### Work order:
In the listing below, find each line that holds "copy" and list it.

### Provided entries:
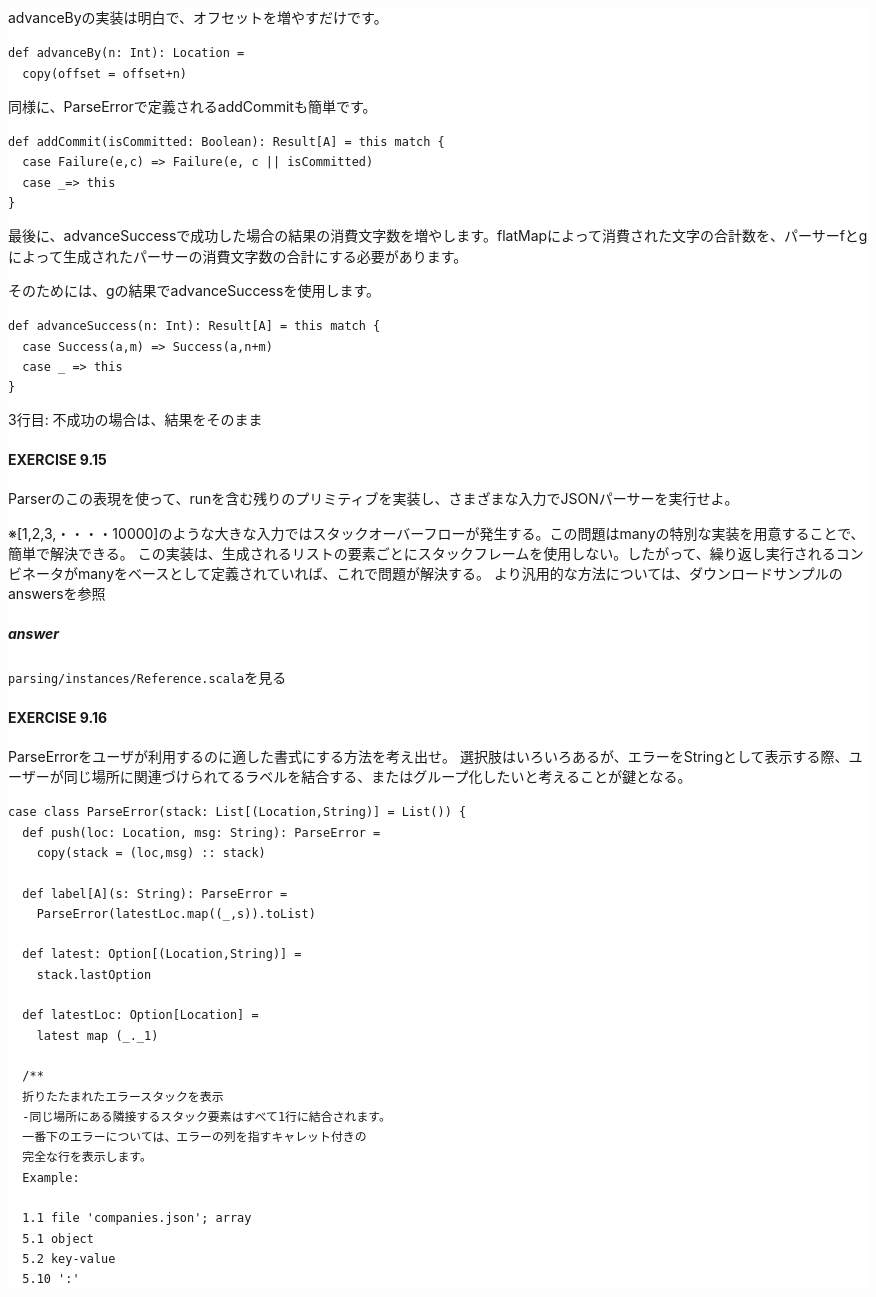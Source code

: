 advanceByの実装は明白で、オフセットを増やすだけです。
```scala=
def advanceBy(n: Int): Location =
  copy(offset = offset+n)
```

同様に、ParseErrorで定義されるaddCommitも簡単です。
```scala=
def addCommit(isCommitted: Boolean): Result[A] = this match {
  case Failure(e,c) => Failure(e, c || isCommitted)
  case _=> this
}
```

最後に、advanceSuccessで成功した場合の結果の消費文字数を増やします。flatMapによって消費された文字の合計数を、パーサーfとgによって生成されたパーサーの消費文字数の合計にする必要があります。

そのためには、gの結果でadvanceSuccessを使用します。
```scala=
def advanceSuccess(n: Int): Result[A] = this match {
  case Success(a,m) => Success(a,n+m)
  case _ => this	
}
```
3行目: 不成功の場合は、結果をそのまま

#### EXERCISE 9.15 

Parserのこの表現を使って、runを含む残りのプリミティブを実装し、さまざまな入力でJSONパーサーを実行せよ。

※[1,2,3,・・・・10000]のような大きな入力ではスタックオーバーフローが発生する。この問題はmanyの特別な実装を用意することで、簡単で解決できる。
この実装は、生成されるリストの要素ごとにスタックフレームを使用しない。したがって、繰り返し実行されるコンビネータがmanyをベースとして定義されていれば、これで問題が解決する。
より汎用的な方法については、ダウンロードサンプルのanswersを参照

##### answer

`parsing/instances/Reference.scala`を見る

#### EXERCISE 9.16 

ParseErrorをユーザが利用するのに適した書式にする方法を考え出せ。
選択肢はいろいろあるが、エラーをStringとして表示する際、ユーザーが同じ場所に関連づけられてるラベルを結合する、またはグループ化したいと考えることが鍵となる。

```scala=
case class ParseError(stack: List[(Location,String)] = List()) {
  def push(loc: Location, msg: String): ParseError =
    copy(stack = (loc,msg) :: stack)

  def label[A](s: String): ParseError =
    ParseError(latestLoc.map((_,s)).toList)

  def latest: Option[(Location,String)] =
    stack.lastOption

  def latestLoc: Option[Location] =
    latest map (_._1)

  /**
  折りたたまれたエラースタックを表示
  -同じ場所にある隣接するスタック要素はすべて1行に結合されます。
  一番下のエラーについては、エラーの列を指すキャレット付きの
  完全な行を表示します。
  Example:

  1.1 file 'companies.json'; array
  5.1 object
  5.2 key-value
  5.10 ':'

```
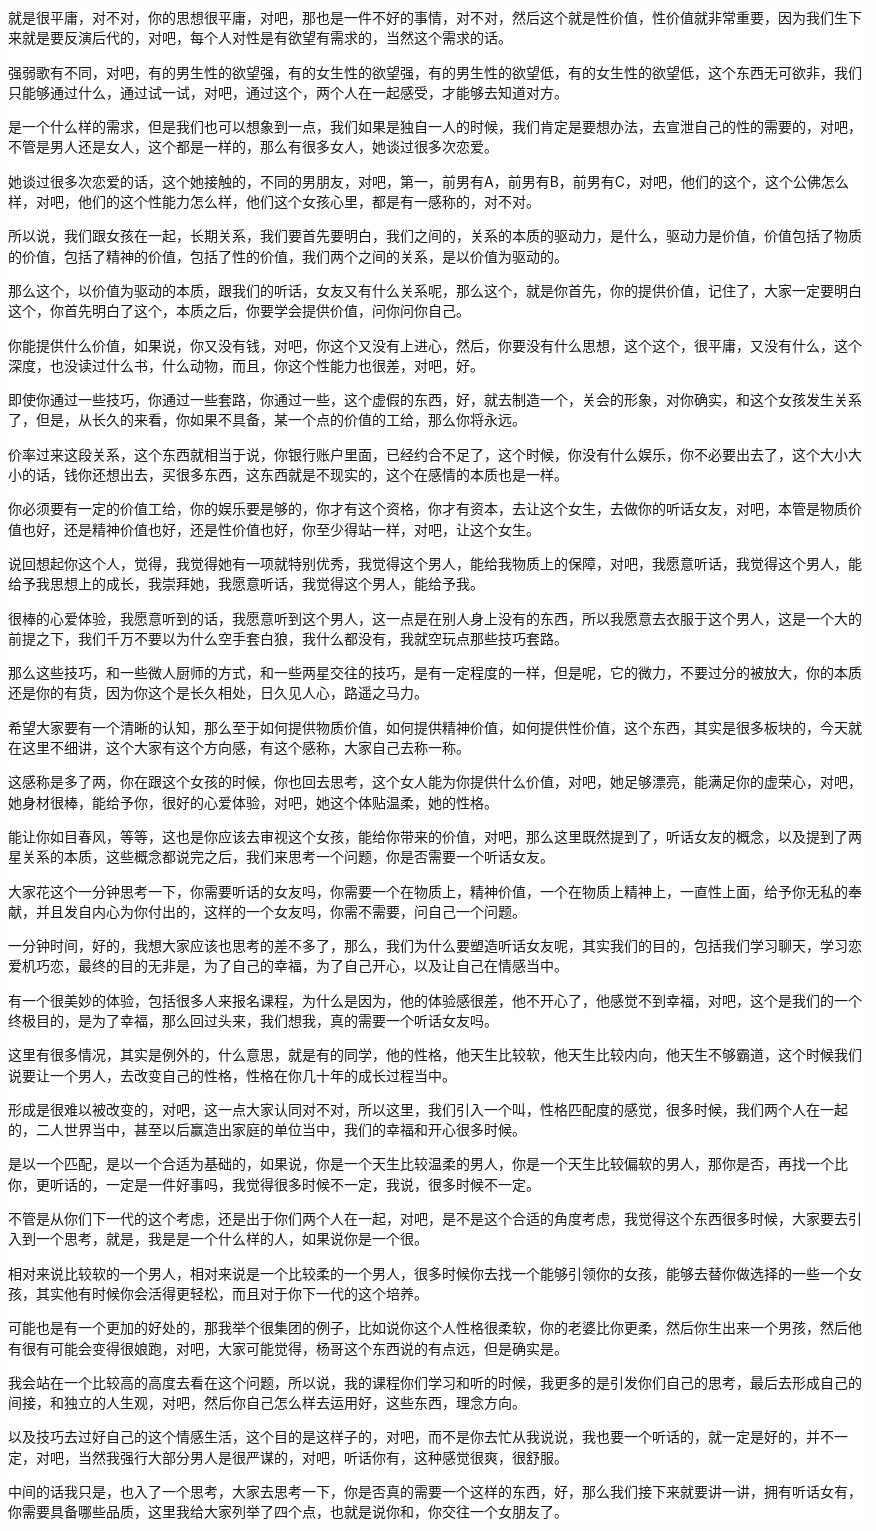 就是很平庸，对不对，你的思想很平庸，对吧，那也是一件不好的事情，对不对，然后这个就是性价值，性价值就非常重要，因为我们生下来就是要反演后代的，对吧，每个人对性是有欲望有需求的，当然这个需求的话。

强弱歌有不同，对吧，有的男生性的欲望强，有的女生性的欲望强，有的男生性的欲望低，有的女生性的欲望低，这个东西无可欲非，我们只能够通过什么，通过试一试，对吧，通过这个，两个人在一起感受，才能够去知道对方。

是一个什么样的需求，但是我们也可以想象到一点，我们如果是独自一人的时候，我们肯定是要想办法，去宣泄自己的性的需要的，对吧，不管是男人还是女人，这个都是一样的，那么有很多女人，她谈过很多次恋爱。

她谈过很多次恋爱的话，这个她接触的，不同的男朋友，对吧，第一，前男有A，前男有B，前男有C，对吧，他们的这个，这个公佛怎么样，对吧，他们的这个性能力怎么样，他们这个女孩心里，都是有一感称的，对不对。

所以说，我们跟女孩在一起，长期关系，我们要首先要明白，我们之间的，关系的本质的驱动力，是什么，驱动力是价值，价值包括了物质的价值，包括了精神的价值，包括了性的价值，我们两个之间的关系，是以价值为驱动的。

那么这个，以价值为驱动的本质，跟我们的听话，女友又有什么关系呢，那么这个，就是你首先，你的提供价值，记住了，大家一定要明白这个，你首先明白了这个，本质之后，你要学会提供价值，问你问你自己。

你能提供什么价值，如果说，你又没有钱，对吧，你这个又没有上进心，然后，你要没有什么思想，这个这个，很平庸，又没有什么，这个深度，也没读过什么书，什么动物，而且，你这个性能力也很差，对吧，好。

即使你通过一些技巧，你通过一些套路，你通过一些，这个虚假的东西，好，就去制造一个，关会的形象，对你确实，和这个女孩发生关系了，但是，从长久的来看，你如果不具备，某一个点的价值的工给，那么你将永远。

价率过来这段关系，这个东西就相当于说，你银行账户里面，已经约合不足了，这个时候，你没有什么娱乐，你不必要出去了，这个大小大小的话，钱你还想出去，买很多东西，这东西就是不现实的，这个在感情的本质也是一样。

你必须要有一定的价值工给，你的娱乐要是够的，你才有这个资格，你才有资本，去让这个女生，去做你的听话女友，对吧，本管是物质价值也好，还是精神价值也好，还是性价值也好，你至少得站一样，对吧，让这个女生。

说回想起你这个人，觉得，我觉得她有一项就特别优秀，我觉得这个男人，能给我物质上的保障，对吧，我愿意听话，我觉得这个男人，能给予我思想上的成长，我崇拜她，我愿意听话，我觉得这个男人，能给予我。

很棒的心爱体验，我愿意听到的话，我愿意听到这个男人，这一点是在别人身上没有的东西，所以我愿意去衣服于这个男人，这是一个大的前提之下，我们千万不要以为什么空手套白狼，我什么都没有，我就空玩点那些技巧套路。

那么这些技巧，和一些微人厨师的方式，和一些两星交往的技巧，是有一定程度的一样，但是呢，它的微力，不要过分的被放大，你的本质还是你的有货，因为你这个是长久相处，日久见人心，路遥之马力。

希望大家要有一个清晰的认知，那么至于如何提供物质价值，如何提供精神价值，如何提供性价值，这个东西，其实是很多板块的，今天就在这里不细讲，这个大家有这个方向感，有这个感称，大家自己去称一称。

这感称是多了两，你在跟这个女孩的时候，你也回去思考，这个女人能为你提供什么价值，对吧，她足够漂亮，能满足你的虚荣心，对吧，她身材很棒，能给予你，很好的心爱体验，对吧，她这个体贴温柔，她的性格。

能让你如目春风，等等，这也是你应该去审视这个女孩，能给你带来的价值，对吧，那么这里既然提到了，听话女友的概念，以及提到了两星关系的本质，这些概念都说完之后，我们来思考一个问题，你是否需要一个听话女友。

大家花这个一分钟思考一下，你需要听话的女友吗，你需要一个在物质上，精神价值，一个在物质上精神上，一直性上面，给予你无私的奉献，并且发自内心为你付出的，这样的一个女友吗，你需不需要，问自己一个问题。

一分钟时间，好的，我想大家应该也思考的差不多了，那么，我们为什么要塑造听话女友呢，其实我们的目的，包括我们学习聊天，学习恋爱机巧恋，最终的目的无非是，为了自己的幸福，为了自己开心，以及让自己在情感当中。

有一个很美妙的体验，包括很多人来报名课程，为什么是因为，他的体验感很差，他不开心了，他感觉不到幸福，对吧，这个是我们的一个终极目的，是为了幸福，那么回过头来，我们想我，真的需要一个听话女友吗。

这里有很多情况，其实是例外的，什么意思，就是有的同学，他的性格，他天生比较软，他天生比较内向，他天生不够霸道，这个时候我们说要让一个男人，去改变自己的性格，性格在你几十年的成长过程当中。

形成是很难以被改变的，对吧，这一点大家认同对不对，所以这里，我们引入一个叫，性格匹配度的感觉，很多时候，我们两个人在一起的，二人世界当中，甚至以后赢造出家庭的单位当中，我们的幸福和开心很多时候。

是以一个匹配，是以一个合适为基础的，如果说，你是一个天生比较温柔的男人，你是一个天生比较偏软的男人，那你是否，再找一个比你，更听话的，一定是一件好事吗，我觉得很多时候不一定，我说，很多时候不一定。

不管是从你们下一代的这个考虑，还是出于你们两个人在一起，对吧，是不是这个合适的角度考虑，我觉得这个东西很多时候，大家要去引入到一个思考，就是，我是是一个什么样的人，如果说你是一个很。

相对来说比较软的一个男人，相对来说是一个比较柔的一个男人，很多时候你去找一个能够引领你的女孩，能够去替你做选择的一些一个女孩，其实他有时候你会活得更轻松，而且对于你下一代的这个培养。

可能也是有一个更加的好处的，那我举个很集团的例子，比如说你这个人性格很柔软，你的老婆比你更柔，然后你生出来一个男孩，然后他有很有可能会变得很娘跑，对吧，大家可能觉得，杨哥这个东西说的有点远，但是确实是。

我会站在一个比较高的高度去看在这个问题，所以说，我的课程你们学习和听的时候，我更多的是引发你们自己的思考，最后去形成自己的间接，和独立的人生观，对吧，然后你自己怎么样去运用好，这些东西，理念方向。

以及技巧去过好自己的这个情感生活，这个目的是这样子的，对吧，而不是你去忙从我说说，我也要一个听话的，就一定是好的，并不一定，对吧，当然我强行大部分男人是很严谋的，对吧，听话你有，这种感觉很爽，很舒服。

中间的话我只是，也入了一个思考，大家去思考一下，你是否真的需要一个这样的东西，好，那么我们接下来就要讲一讲，拥有听话女有，你需要具备哪些品质，这里我给大家列举了四个点，也就是说你和，你交往一个女朋友了。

### Response area:
  copy(offset = offset+n)
    copy(stack = (loc,msg) :: stack)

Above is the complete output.